The annual report from the Secretary of State’s Advisory Scottish Council on Education Targets, published on Wednesday shows that targets for academic and vocational qualifications held by young people and adults remain stubbornly out of reach, particularly the benchmark Higher and level III vocational awards.

Only 32 per cent of young people had three Higher passes or the SVQ equivalent by age 21 last year, slightly up from 29 per cent in 1993. The target is 70 per cent.

John Ward, the council’s chairman, says: “The levelling off at level III for young people and the workforce continues, with limited progress during the year. This is an important competitive measurement, where we have a significant gap with competitor countries.”

Professor Ward, director of IBM in Scotland, says there is insufficient progress at this level, with too few Investors in People awards to companies investing in staff training. The objective is that 70 per cent of private sector organisations with more than 200 employees should have the IIP badge by 2000, 35 per cent of those employing 50 or more and 15 per cent of companies with fewer than 50 staff. Last year’s figures were 9 per cent, 3 per cent and 1 per cent.

The council does not accept that its targets are overambitious or unrealistic. “The message that education is good for you personally and good for the country as a whole is now well accepted,” Stephanie Young, ASCETT’s director, says.
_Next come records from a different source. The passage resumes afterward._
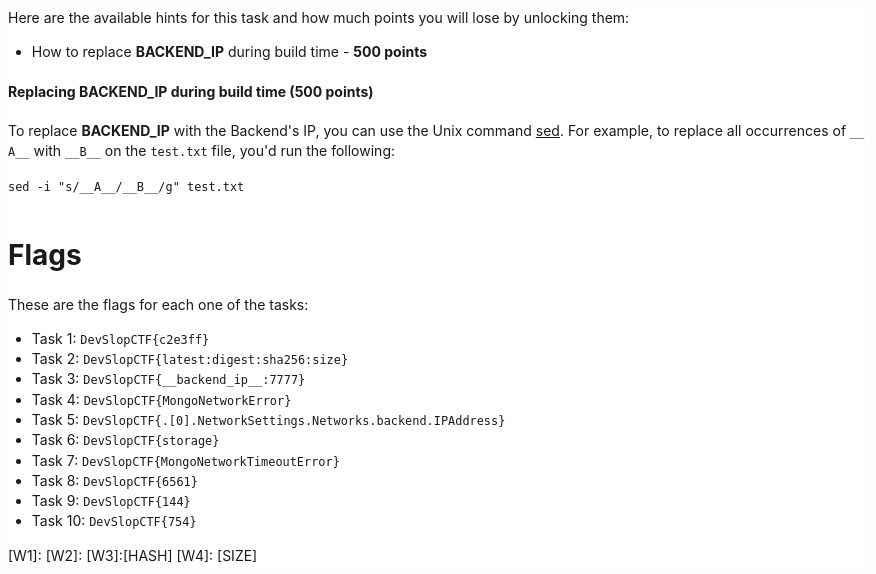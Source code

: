 Here are the available hints for this task and how much points you will lose by unlocking them:

* How to replace __BACKEND_IP__ during build time - **500 points**

#### Replacing BACKEND_IP during build time (500 points)

To replace __BACKEND_IP__ with the Backend's IP, you can use the Unix command [sed](https://www.geeksforgeeks.org/sed-command-in-linux-unix-with-examples/). For example, to replace all occurrences of `__A__` with `__B__` on the `test.txt` file, you'd run the following:

```
sed -i "s/__A__/__B__/g" test.txt
```

# Flags

These are the flags for each one of the tasks:

* Task 1: `DevSlopCTF{c2e3ff}`
* Task 2: `DevSlopCTF{latest:digest:sha256:size}`
* Task 3: `DevSlopCTF{__backend_ip__:7777}`
* Task 4: `DevSlopCTF{MongoNetworkError}`
* Task 5: `DevSlopCTF{.[0].NetworkSettings.Networks.backend.IPAddress}`
* Task 6: `DevSlopCTF{storage}`
* Task 7: `DevSlopCTF{MongoNetworkTimeoutError}`
* Task 8: `DevSlopCTF{6561}`
* Task 9: `DevSlopCTF{144}`
* Task 10: `DevSlopCTF{754}`


[W1]: [W2]: [W3]:[HASH] [W4]: [SIZE]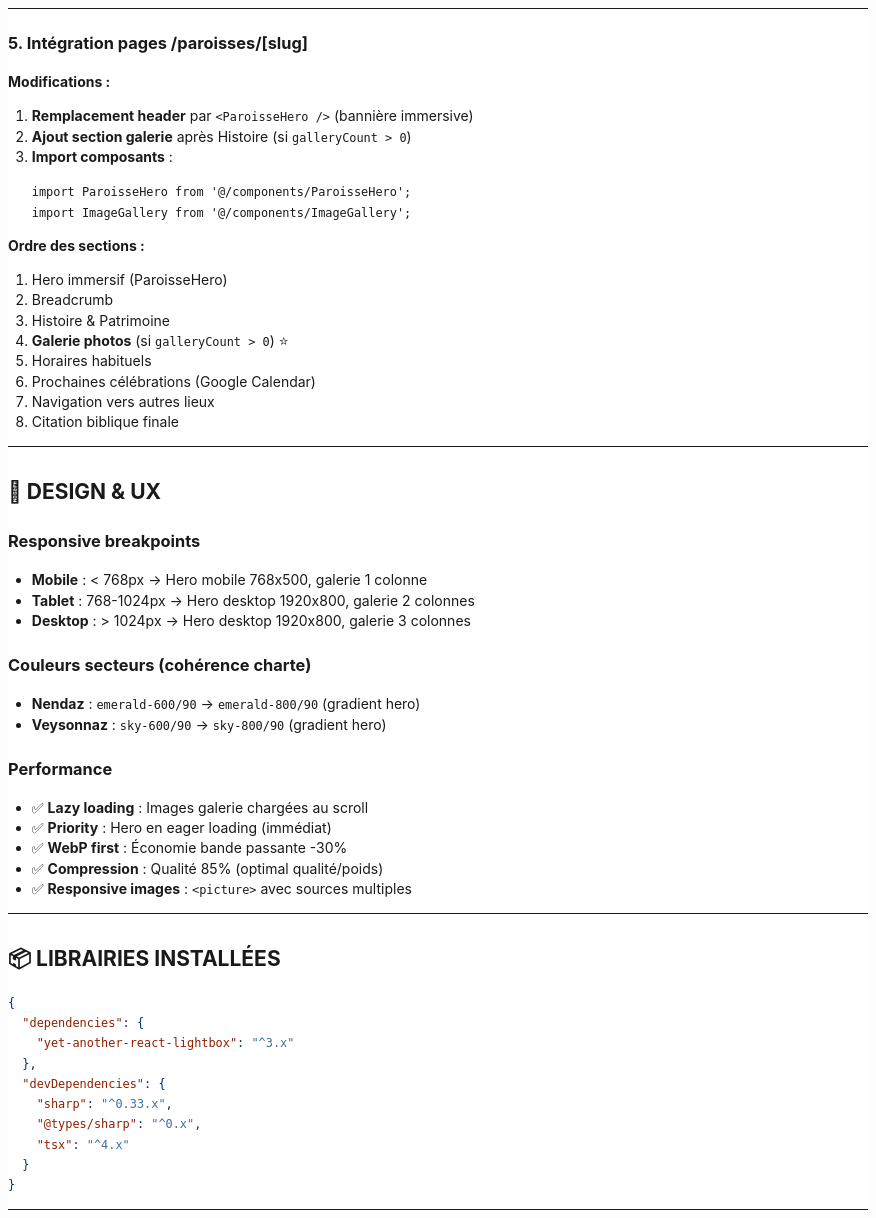
---

### **5. Intégration pages /paroisses/[slug]**

**Modifications :**
1. **Remplacement header** par `<ParoisseHero />` (bannière immersive)
2. **Ajout section galerie** après Histoire (si `galleryCount > 0`)
3. **Import composants** :
   ```tsx
   import ParoisseHero from '@/components/ParoisseHero';
   import ImageGallery from '@/components/ImageGallery';
   ```

**Ordre des sections :**
1. Hero immersif (ParoisseHero)
2. Breadcrumb
3. Histoire & Patrimoine
4. **Galerie photos** (si `galleryCount > 0`) ⭐
5. Horaires habituels
6. Prochaines célébrations (Google Calendar)
7. Navigation vers autres lieux
8. Citation biblique finale

---

## 🎨 DESIGN & UX

### **Responsive breakpoints**
- **Mobile** : < 768px → Hero mobile 768x500, galerie 1 colonne
- **Tablet** : 768-1024px → Hero desktop 1920x800, galerie 2 colonnes
- **Desktop** : > 1024px → Hero desktop 1920x800, galerie 3 colonnes

### **Couleurs secteurs (cohérence charte)**
- **Nendaz** : `emerald-600/90` → `emerald-800/90` (gradient hero)
- **Veysonnaz** : `sky-600/90` → `sky-800/90` (gradient hero)

### **Performance**
- ✅ **Lazy loading** : Images galerie chargées au scroll
- ✅ **Priority** : Hero en eager loading (immédiat)
- ✅ **WebP first** : Économie bande passante -30%
- ✅ **Compression** : Qualité 85% (optimal qualité/poids)
- ✅ **Responsive images** : `<picture>` avec sources multiples

---

## 📦 LIBRAIRIES INSTALLÉES

```json
{
  "dependencies": {
    "yet-another-react-lightbox": "^3.x"
  },
  "devDependencies": {
    "sharp": "^0.33.x",
    "@types/sharp": "^0.x",
    "tsx": "^4.x"
  }
}
```

---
But Miss Young also acknowledged that research has shown a gap between acceptance of the idea of education and actually taking a course. “This gap between the ‘wanting’ and the ‘doing’ is now the central issue for educational organisations,” she says. There remained the danger of “a two-nation split - those engaged in learning and those not”.

The main area of good news in the report is the performance of young people up to age 19 at level II. Some 57 per cent had achieved at least five Standard grades (1-3) or SVQ equivalent against the 85 per cent target, a steady rise from 47 per cent in 1993.

Shetland and Western Isles students have actually raced ahead of the target, with more than 90 per cent at level II, while Orkney has 84 per cent. The Western Isles is nearest to the level III target of 70 per cent, with 54 per cent holding appropriate Higher and vocational qualifications.